» **Try it**:
Copy out the entries exactly, from the first line to the last.

[Saved entries]
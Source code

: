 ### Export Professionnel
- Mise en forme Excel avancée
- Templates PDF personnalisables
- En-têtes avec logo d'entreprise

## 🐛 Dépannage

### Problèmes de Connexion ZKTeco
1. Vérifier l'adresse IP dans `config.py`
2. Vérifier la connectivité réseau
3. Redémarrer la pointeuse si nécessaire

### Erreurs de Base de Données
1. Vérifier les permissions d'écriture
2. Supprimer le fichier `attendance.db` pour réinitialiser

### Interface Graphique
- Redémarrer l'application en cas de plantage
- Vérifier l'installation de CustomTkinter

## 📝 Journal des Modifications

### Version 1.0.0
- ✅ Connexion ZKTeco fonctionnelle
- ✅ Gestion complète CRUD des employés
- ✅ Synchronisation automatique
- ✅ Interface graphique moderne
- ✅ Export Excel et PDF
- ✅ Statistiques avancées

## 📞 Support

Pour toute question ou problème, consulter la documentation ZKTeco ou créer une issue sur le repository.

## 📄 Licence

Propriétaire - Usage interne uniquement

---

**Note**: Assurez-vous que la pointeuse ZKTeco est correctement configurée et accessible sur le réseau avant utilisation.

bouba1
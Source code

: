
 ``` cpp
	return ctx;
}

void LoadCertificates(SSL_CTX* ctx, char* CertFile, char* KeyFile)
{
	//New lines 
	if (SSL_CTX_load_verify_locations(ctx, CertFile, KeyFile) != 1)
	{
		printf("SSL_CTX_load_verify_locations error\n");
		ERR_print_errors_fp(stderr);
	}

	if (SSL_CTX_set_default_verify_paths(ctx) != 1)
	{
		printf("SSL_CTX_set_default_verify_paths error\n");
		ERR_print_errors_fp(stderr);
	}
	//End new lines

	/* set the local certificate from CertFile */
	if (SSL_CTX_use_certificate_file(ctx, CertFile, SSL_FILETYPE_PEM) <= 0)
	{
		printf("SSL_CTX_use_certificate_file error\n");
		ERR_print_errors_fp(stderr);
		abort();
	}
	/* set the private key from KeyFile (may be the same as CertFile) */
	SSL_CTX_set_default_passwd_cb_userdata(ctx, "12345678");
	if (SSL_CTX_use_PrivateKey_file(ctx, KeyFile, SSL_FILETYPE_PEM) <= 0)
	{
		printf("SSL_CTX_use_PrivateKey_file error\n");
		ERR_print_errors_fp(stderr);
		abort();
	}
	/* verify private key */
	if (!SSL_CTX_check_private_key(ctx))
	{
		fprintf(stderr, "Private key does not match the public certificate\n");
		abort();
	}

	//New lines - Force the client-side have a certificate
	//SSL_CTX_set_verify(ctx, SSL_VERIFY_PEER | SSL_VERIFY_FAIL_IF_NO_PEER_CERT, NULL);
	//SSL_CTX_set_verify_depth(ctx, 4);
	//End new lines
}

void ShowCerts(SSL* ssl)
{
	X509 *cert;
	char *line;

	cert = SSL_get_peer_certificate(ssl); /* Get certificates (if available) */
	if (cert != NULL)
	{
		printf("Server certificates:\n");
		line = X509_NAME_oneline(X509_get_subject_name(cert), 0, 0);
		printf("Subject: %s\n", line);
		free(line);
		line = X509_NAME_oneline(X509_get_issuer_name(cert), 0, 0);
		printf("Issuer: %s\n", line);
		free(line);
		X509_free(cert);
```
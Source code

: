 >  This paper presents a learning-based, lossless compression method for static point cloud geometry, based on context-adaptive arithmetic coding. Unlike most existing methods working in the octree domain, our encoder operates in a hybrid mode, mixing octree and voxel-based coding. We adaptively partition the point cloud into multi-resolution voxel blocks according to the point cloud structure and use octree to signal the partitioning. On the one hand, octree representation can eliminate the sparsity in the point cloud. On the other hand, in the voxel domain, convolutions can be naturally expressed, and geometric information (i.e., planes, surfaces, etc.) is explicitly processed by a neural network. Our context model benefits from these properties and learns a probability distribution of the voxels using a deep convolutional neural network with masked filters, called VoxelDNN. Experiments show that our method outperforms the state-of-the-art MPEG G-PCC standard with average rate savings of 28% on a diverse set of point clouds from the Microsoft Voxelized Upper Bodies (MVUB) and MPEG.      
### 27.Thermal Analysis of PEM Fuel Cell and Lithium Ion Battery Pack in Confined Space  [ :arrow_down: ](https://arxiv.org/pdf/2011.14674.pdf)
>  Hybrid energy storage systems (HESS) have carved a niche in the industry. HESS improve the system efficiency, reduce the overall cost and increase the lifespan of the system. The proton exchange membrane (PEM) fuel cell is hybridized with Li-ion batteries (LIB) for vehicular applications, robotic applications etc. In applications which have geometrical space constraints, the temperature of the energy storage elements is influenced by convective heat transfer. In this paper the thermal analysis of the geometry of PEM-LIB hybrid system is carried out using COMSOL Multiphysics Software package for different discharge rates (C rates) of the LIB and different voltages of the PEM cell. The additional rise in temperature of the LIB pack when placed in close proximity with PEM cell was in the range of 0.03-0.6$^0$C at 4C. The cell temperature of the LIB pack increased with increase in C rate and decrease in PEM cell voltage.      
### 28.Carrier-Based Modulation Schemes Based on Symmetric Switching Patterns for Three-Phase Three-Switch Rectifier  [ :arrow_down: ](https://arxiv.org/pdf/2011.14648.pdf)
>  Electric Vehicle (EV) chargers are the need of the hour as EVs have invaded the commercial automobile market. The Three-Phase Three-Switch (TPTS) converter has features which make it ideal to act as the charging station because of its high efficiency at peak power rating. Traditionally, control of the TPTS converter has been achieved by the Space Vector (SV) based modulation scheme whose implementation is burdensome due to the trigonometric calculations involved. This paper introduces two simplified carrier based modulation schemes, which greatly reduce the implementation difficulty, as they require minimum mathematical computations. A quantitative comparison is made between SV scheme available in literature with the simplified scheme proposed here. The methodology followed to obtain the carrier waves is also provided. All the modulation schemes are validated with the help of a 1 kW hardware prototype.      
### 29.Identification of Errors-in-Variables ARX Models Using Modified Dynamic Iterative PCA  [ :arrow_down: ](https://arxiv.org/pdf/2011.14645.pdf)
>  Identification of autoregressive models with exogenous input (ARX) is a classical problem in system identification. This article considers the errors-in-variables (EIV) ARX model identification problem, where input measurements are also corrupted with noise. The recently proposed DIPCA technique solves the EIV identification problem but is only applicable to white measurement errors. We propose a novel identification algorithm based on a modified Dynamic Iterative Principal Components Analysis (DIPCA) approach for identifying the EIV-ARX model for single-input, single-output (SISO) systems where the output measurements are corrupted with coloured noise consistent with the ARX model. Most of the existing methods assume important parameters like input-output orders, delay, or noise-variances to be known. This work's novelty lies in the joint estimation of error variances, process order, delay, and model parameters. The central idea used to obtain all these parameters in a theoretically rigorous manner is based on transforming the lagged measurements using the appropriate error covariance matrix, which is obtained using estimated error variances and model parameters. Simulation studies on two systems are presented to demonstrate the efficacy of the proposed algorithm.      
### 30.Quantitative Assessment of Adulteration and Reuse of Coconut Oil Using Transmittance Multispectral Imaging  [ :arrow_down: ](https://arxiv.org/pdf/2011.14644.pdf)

» **Answer to the exercise**:
Source code

: ### Export Professionnel
- Mise en forme Excel avancée
- Templates PDF personnalisables
- En-têtes avec logo d'entreprise

## 🐛 Dépannage

### Problèmes de Connexion ZKTeco
1. Vérifier l'adresse IP dans `config.py`
2. Vérifier la connectivité réseau
3. Redémarrer la pointeuse si nécessaire

### Erreurs de Base de Données
1. Vérifier les permissions d'écriture
2. Supprimer le fichier `attendance.db` pour réinitialiser

### Interface Graphique
- Redémarrer l'application en cas de plantage
- Vérifier l'installation de CustomTkinter

## 📝 Journal des Modifications

### Version 1.0.0
- ✅ Connexion ZKTeco fonctionnelle
- ✅ Gestion complète CRUD des employés
- ✅ Synchronisation automatique
- ✅ Interface graphique moderne
- ✅ Export Excel et PDF
- ✅ Statistiques avancées

## 📞 Support

Pour toute question ou problème, consulter la documentation ZKTeco ou créer une issue sur le repository.

## 📄 Licence

Propriétaire - Usage interne uniquement

---

**Note**: Assurez-vous que la pointeuse ZKTeco est correctement configurée et accessible sur le réseau avant utilisation.

bouba1
Source code

:
 ``` cpp
	return ctx;
}

void LoadCertificates(SSL_CTX* ctx, char* CertFile, char* KeyFile)
{
	//New lines 
	if (SSL_CTX_load_verify_locations(ctx, CertFile, KeyFile) != 1)
	{
		printf("SSL_CTX_load_verify_locations error\n");
		ERR_print_errors_fp(stderr);
	}

	if (SSL_CTX_set_default_verify_paths(ctx) != 1)
	{
		printf("SSL_CTX_set_default_verify_paths error\n");
		ERR_print_errors_fp(stderr);
	}
	//End new lines

	/* set the local certificate from CertFile */
	if (SSL_CTX_use_certificate_file(ctx, CertFile, SSL_FILETYPE_PEM) <= 0)
	{
		printf("SSL_CTX_use_certificate_file error\n");
		ERR_print_errors_fp(stderr);
		abort();
	}
	/* set the private key from KeyFile (may be the same as CertFile) */
	SSL_CTX_set_default_passwd_cb_userdata(ctx, "12345678");
	if (SSL_CTX_use_PrivateKey_file(ctx, KeyFile, SSL_FILETYPE_PEM) <= 0)
	{
		printf("SSL_CTX_use_PrivateKey_file error\n");
		ERR_print_errors_fp(stderr);
		abort();
	}
	/* verify private key */
	if (!SSL_CTX_check_private_key(ctx))
	{
		fprintf(stderr, "Private key does not match the public certificate\n");
		abort();
	}

	//New lines - Force the client-side have a certificate
	//SSL_CTX_set_verify(ctx, SSL_VERIFY_PEER | SSL_VERIFY_FAIL_IF_NO_PEER_CERT, NULL);
	//SSL_CTX_set_verify_depth(ctx, 4);
	//End new lines
}

void ShowCerts(SSL* ssl)
{
	X509 *cert;
	char *line;

	cert = SSL_get_peer_certificate(ssl); /* Get certificates (if available) */
	if (cert != NULL)
	{
		printf("Server certificates:\n");
		line = X509_NAME_oneline(X509_get_subject_name(cert), 0, 0);
		printf("Subject: %s\n", line);
		free(line);
		line = X509_NAME_oneline(X509_get_issuer_name(cert), 0, 0);
		printf("Issuer: %s\n", line);
		free(line);
		X509_free(cert);
```
Source code

: >  This paper presents a learning-based, lossless compression method for static point cloud geometry, based on context-adaptive arithmetic coding. Unlike most existing methods working in the octree domain, our encoder operates in a hybrid mode, mixing octree and voxel-based coding. We adaptively partition the point cloud into multi-resolution voxel blocks according to the point cloud structure and use octree to signal the partitioning. On the one hand, octree representation can eliminate the sparsity in the point cloud. On the other hand, in the voxel domain, convolutions can be naturally expressed, and geometric information (i.e., planes, surfaces, etc.) is explicitly processed by a neural network. Our context model benefits from these properties and learns a probability distribution of the voxels using a deep convolutional neural network with masked filters, called VoxelDNN. Experiments show that our method outperforms the state-of-the-art MPEG G-PCC standard with average rate savings of 28% on a diverse set of point clouds from the Microsoft Voxelized Upper Bodies (MVUB) and MPEG.      
### 27.Thermal Analysis of PEM Fuel Cell and Lithium Ion Battery Pack in Confined Space  [ :arrow_down: ](https://arxiv.org/pdf/2011.14674.pdf)
>  Hybrid energy storage systems (HESS) have carved a niche in the industry. HESS improve the system efficiency, reduce the overall cost and increase the lifespan of the system. The proton exchange membrane (PEM) fuel cell is hybridized with Li-ion batteries (LIB) for vehicular applications, robotic applications etc. In applications which have geometrical space constraints, the temperature of the energy storage elements is influenced by convective heat transfer. In this paper the thermal analysis of the geometry of PEM-LIB hybrid system is carried out using COMSOL Multiphysics Software package for different discharge rates (C rates) of the LIB and different voltages of the PEM cell. The additional rise in temperature of the LIB pack when placed in close proximity with PEM cell was in the range of 0.03-0.6$^0$C at 4C. The cell temperature of the LIB pack increased with increase in C rate and decrease in PEM cell voltage.      
### 28.Carrier-Based Modulation Schemes Based on Symmetric Switching Patterns for Three-Phase Three-Switch Rectifier  [ :arrow_down: ](https://arxiv.org/pdf/2011.14648.pdf)
>  Electric Vehicle (EV) chargers are the need of the hour as EVs have invaded the commercial automobile market. The Three-Phase Three-Switch (TPTS) converter has features which make it ideal to act as the charging station because of its high efficiency at peak power rating. Traditionally, control of the TPTS converter has been achieved by the Space Vector (SV) based modulation scheme whose implementation is burdensome due to the trigonometric calculations involved. This paper introduces two simplified carrier based modulation schemes, which greatly reduce the implementation difficulty, as they require minimum mathematical computations. A quantitative comparison is made between SV scheme available in literature with the simplified scheme proposed here. The methodology followed to obtain the carrier waves is also provided. All the modulation schemes are validated with the help of a 1 kW hardware prototype.      
### 29.Identification of Errors-in-Variables ARX Models Using Modified Dynamic Iterative PCA  [ :arrow_down: ](https://arxiv.org/pdf/2011.14645.pdf)
>  Identification of autoregressive models with exogenous input (ARX) is a classical problem in system identification. This article considers the errors-in-variables (EIV) ARX model identification problem, where input measurements are also corrupted with noise. The recently proposed DIPCA technique solves the EIV identification problem but is only applicable to white measurement errors. We propose a novel identification algorithm based on a modified Dynamic Iterative Principal Components Analysis (DIPCA) approach for identifying the EIV-ARX model for single-input, single-output (SISO) systems where the output measurements are corrupted with coloured noise consistent with the ARX model. Most of the existing methods assume important parameters like input-output orders, delay, or noise-variances to be known. This work's novelty lies in the joint estimation of error variances, process order, delay, and model parameters. The central idea used to obtain all these parameters in a theoretically rigorous manner is based on transforming the lagged measurements using the appropriate error covariance matrix, which is obtained using estimated error variances and model parameters. Simulation studies on two systems are presented to demonstrate the efficacy of the proposed algorithm.      
### 30.Quantitative Assessment of Adulteration and Reuse of Coconut Oil Using Transmittance Multispectral Imaging  [ :arrow_down: ](https://arxiv.org/pdf/2011.14644.pdf)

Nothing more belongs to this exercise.